[css3-speech] Editorial Comments from fantasai on 2011-04-28 (www-style@w3.org from April 2011)

From: fantasai <fantasai.lists@inkedblade.net>
Date: Thu, 28 Apr 2011 00:49:45 -0700
To: "www-style@w3.org" <www-style@w3.org>
Message-ID: <4DB91C19.9010404@inkedblade.net>

Overall, this module is missing the "Computed value" line from
all of the property definitions. That needs to be fixed.

1. Dependencies

I suggest removing this section. The references section is good
enough for this purpose.

What's missing is a discussion of how speech connects with the
CSS2.1 spec to create a definition of aural CSS rendering.

2. Introduction

s/may be used/can be used/

s/When using voice properties, the canvas/The aural canvas/

s/temporal space (you can/temporal space. For example, you can/

s/The CSS properties/CSS properties/

The statement about the 'aural' media type being deprecated
should be a separate note, if it's needed at all.

3. The aural "box" model

The note about speakability and display: none should be moved
to the section on speakability. It is totally out-of-context
here.

4. voice-balance

+100 does not need to be called out separately from 100. This
is all handled at the syntactic level; you don't need to address
it here. (If you want to discuss 100 vs +100, then you might as
well also discuss 100 vs 0100, the comparison of which operates
at the same level.)

# Many speech synthesizers only support a single channel. The
# ‘voice-balance’ property can then be treated as part of a
# post synthesis mixing step. This is where speech is mixed
# with other audio sources.

I think this point could use some clarification, or maybe an
example.

6. Pause

# The synthesis processor may insert a rest as part of its implementation
# of the prosodic break.

This sentence seems weird and potentially confusing. The sentence before
it is poorly worded as well. I suggest replacing with

| Expresses the pause by the strength of the prosodic break in speech
| output. The exact time is implementation-dependent.

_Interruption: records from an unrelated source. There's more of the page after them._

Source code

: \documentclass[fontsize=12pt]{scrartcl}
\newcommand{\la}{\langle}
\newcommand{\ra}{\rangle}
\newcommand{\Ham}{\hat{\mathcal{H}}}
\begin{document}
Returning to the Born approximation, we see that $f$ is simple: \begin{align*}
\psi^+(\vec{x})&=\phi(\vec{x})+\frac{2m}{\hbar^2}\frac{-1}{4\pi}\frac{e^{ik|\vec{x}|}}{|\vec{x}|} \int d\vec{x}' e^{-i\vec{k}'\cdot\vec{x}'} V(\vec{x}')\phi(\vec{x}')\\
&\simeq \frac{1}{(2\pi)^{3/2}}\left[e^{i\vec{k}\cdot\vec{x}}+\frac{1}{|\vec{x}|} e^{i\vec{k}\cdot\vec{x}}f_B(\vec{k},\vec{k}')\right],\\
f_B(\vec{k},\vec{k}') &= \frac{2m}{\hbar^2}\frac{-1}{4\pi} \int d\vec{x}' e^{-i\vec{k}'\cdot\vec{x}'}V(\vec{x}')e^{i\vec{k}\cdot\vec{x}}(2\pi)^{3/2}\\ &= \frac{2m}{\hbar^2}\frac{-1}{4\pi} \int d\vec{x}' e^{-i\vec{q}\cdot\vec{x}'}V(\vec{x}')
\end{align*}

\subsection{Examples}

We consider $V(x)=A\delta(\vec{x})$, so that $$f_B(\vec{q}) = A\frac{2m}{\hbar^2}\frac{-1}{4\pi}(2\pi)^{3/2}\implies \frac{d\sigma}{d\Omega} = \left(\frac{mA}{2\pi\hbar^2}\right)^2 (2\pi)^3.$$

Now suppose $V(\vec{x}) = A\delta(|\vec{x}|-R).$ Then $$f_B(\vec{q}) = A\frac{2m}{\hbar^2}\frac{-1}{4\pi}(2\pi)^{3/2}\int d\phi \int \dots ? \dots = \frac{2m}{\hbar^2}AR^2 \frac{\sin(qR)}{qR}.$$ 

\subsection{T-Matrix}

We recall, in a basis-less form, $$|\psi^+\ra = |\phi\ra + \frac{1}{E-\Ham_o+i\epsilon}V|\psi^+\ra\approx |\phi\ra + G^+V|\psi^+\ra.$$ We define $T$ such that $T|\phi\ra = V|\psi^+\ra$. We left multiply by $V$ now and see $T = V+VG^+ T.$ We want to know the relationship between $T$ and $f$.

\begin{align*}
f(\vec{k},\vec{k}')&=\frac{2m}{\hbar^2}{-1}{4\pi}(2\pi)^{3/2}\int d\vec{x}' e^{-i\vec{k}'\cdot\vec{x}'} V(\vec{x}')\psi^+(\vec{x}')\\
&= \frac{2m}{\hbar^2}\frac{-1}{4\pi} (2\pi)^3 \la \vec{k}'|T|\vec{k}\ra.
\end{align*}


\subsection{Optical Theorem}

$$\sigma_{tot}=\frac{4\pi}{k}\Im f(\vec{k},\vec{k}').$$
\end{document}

Probably 'none' should be called out in a separate definition and defined
as equal to 0ms.

# and can be used to inhibit a prosodic break which the processor
# would otherwise produce

I suggest removing this phrase since it implies that prosodic
breaks introduced by punctuation here might also be removed.
I don't think that's the intention.

What might be useful is some discussion of the UA style sheet
and how the author can override, e.g. the breaks between
paragraphs by specifying
p { pause: none; }

# "x-weak" and "x-strong" are mnemonics for "extra weak" and
# "extra strong", respectively.

If this note needs to be kept, it should be in a class="note".
(I don't think it's really necessary to mention, though.)

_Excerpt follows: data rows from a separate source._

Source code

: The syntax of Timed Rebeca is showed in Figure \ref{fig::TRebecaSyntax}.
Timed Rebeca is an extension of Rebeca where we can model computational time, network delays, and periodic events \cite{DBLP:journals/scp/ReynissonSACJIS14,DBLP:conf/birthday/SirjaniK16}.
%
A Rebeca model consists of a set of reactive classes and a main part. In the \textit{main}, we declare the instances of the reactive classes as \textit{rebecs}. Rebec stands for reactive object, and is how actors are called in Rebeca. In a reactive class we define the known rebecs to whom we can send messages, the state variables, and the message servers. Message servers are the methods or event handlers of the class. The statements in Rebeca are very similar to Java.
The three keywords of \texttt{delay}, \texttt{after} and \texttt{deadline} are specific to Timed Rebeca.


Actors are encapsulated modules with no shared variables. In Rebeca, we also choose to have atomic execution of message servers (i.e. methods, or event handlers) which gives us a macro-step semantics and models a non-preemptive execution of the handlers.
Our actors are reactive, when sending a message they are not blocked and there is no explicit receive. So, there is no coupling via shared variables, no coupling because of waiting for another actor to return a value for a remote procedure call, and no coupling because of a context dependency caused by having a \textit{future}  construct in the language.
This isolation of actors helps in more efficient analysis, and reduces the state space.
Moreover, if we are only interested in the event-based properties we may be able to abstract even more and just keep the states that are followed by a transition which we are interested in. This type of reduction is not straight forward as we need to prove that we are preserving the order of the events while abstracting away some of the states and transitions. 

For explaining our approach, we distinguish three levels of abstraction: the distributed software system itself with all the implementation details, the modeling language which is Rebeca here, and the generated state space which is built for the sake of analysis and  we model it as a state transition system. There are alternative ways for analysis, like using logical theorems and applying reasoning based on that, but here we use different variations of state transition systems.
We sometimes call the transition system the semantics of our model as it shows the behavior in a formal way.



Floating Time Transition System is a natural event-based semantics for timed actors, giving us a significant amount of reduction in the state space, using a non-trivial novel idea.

# The stronger boundaries are typically accompanied by pauses.
# The breaks between paragraphs are typically much stronger than
# the breaks between words within a sentence.

This is UA stylesheet advice, and does not belong in the definition
of the values.

6.1 collapsing pauses

s/Adjacent/Adjoining/ to be consistent with the collapsing terminology.

s/should be merged/are merged/ (this is not merely a recommendation)

The "combination of a named break and time duration" sentence is placed
awkwardly... Maybe merge it in like this:

| Adjoining pauses are merged by selecting the strongest named break and
| the longest absolute time interval. Thus "strong" is selected when
| comparing "strong" and "weak", "1s" is selected when comparing "1s"
| and "250ms", and "strong" and "250ms" take effect additively when
| comparing "strong" and "250ms".

s/collapse:/are adjoining:/ seems like a good idea...

Also toss in

| A collapsed pause is considered adjoining to another pause if any
| of its component pauses is adjoining to that pause.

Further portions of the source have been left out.